▶ ASSIGNMENT
Pull every line of the entries that has the word "sometimes".

************

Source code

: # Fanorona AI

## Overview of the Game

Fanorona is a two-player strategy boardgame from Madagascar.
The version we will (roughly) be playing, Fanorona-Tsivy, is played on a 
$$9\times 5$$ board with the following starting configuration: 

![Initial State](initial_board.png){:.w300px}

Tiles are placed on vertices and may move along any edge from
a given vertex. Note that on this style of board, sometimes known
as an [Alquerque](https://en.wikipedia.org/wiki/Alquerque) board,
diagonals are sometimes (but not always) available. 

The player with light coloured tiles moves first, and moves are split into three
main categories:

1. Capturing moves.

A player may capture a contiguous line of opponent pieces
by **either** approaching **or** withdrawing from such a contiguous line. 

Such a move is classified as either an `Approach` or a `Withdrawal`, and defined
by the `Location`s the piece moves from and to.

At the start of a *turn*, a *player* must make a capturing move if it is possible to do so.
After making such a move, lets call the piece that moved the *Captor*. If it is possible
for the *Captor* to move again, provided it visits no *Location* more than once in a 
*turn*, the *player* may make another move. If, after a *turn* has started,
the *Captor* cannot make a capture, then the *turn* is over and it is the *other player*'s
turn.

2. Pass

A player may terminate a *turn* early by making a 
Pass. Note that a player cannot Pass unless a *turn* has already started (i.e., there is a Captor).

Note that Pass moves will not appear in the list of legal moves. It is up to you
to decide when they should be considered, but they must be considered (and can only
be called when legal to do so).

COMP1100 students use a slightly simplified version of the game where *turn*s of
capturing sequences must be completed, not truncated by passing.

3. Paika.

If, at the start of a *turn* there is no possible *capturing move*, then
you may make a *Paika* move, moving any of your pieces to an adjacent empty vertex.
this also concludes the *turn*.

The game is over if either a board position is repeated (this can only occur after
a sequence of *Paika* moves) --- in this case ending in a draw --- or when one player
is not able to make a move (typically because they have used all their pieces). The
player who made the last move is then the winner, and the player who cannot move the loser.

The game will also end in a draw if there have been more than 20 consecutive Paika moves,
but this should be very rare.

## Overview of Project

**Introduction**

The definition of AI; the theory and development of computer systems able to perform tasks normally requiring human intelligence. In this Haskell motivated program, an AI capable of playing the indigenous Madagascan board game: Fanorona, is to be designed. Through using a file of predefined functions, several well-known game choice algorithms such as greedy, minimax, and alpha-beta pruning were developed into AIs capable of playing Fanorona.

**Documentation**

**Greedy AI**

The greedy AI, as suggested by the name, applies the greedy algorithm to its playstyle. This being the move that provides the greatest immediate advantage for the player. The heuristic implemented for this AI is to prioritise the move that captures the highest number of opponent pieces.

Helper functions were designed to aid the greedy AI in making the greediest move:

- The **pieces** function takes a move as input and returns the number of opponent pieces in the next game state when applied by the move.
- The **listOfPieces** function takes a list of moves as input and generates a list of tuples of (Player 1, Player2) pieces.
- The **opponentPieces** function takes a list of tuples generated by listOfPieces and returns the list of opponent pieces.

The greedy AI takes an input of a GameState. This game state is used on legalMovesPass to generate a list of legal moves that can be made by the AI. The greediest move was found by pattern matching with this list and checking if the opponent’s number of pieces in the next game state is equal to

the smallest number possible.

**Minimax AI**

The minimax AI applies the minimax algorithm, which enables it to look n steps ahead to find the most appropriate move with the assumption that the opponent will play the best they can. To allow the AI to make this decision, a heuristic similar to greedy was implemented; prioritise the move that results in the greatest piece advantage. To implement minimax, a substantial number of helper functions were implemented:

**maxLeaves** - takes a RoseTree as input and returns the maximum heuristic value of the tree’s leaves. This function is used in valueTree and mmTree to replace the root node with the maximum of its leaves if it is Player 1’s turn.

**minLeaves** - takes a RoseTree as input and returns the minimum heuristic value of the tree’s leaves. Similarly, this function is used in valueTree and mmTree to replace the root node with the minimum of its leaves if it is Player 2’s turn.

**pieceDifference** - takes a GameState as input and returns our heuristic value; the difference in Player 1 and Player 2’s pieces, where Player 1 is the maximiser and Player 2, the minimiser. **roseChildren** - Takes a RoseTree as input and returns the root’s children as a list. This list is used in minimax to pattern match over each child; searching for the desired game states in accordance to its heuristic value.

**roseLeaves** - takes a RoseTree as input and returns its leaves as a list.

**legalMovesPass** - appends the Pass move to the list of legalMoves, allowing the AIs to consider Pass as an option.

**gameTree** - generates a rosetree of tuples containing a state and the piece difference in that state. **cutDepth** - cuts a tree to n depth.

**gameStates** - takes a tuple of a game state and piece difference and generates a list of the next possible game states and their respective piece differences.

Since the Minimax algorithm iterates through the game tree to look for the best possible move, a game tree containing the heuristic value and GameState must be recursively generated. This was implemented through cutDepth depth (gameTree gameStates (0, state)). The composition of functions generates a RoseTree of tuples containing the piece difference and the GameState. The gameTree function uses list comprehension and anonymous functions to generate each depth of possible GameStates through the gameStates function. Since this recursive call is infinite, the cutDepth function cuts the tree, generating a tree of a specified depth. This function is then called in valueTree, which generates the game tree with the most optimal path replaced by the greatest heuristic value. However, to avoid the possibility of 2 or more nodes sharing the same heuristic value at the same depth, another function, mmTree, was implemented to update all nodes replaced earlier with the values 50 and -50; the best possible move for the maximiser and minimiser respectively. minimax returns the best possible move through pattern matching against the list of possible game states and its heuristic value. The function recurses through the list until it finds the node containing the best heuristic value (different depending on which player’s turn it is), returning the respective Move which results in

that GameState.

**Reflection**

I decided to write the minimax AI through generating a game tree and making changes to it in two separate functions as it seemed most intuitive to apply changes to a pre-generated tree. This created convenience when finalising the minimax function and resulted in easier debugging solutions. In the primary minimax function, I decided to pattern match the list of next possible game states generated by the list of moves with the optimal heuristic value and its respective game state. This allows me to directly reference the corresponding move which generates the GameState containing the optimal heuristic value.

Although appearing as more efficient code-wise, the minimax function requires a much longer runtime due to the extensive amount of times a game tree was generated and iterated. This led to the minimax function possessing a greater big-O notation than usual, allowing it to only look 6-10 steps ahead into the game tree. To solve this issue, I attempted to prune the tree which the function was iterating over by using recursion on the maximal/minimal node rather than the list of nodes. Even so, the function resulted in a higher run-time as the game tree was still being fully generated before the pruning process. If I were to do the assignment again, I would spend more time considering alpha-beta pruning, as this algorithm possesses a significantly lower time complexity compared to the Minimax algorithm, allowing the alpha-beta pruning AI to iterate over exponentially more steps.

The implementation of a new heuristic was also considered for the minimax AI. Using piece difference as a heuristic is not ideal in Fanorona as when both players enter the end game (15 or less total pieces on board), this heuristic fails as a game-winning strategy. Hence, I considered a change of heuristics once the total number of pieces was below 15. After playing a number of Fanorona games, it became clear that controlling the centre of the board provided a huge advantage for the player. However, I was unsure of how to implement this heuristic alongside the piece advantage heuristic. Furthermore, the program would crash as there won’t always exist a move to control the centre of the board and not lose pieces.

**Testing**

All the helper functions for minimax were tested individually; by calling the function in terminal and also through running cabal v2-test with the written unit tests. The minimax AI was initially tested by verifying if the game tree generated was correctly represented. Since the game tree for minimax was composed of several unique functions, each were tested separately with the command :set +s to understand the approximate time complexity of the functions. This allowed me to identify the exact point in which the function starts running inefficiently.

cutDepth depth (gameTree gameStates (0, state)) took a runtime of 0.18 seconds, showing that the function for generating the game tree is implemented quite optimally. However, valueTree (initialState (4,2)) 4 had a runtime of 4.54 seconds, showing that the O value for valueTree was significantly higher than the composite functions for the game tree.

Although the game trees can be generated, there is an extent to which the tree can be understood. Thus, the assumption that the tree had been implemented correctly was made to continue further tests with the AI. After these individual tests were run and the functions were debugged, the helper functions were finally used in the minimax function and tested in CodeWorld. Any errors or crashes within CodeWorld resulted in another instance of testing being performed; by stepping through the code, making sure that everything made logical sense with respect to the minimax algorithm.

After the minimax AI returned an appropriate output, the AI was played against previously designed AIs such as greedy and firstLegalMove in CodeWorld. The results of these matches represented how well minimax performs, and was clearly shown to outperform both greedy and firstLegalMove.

************

▶ OUTPUT
a given vertex. Note that on this style of board, sometimes known
diagonals are sometimes (but not always) available. 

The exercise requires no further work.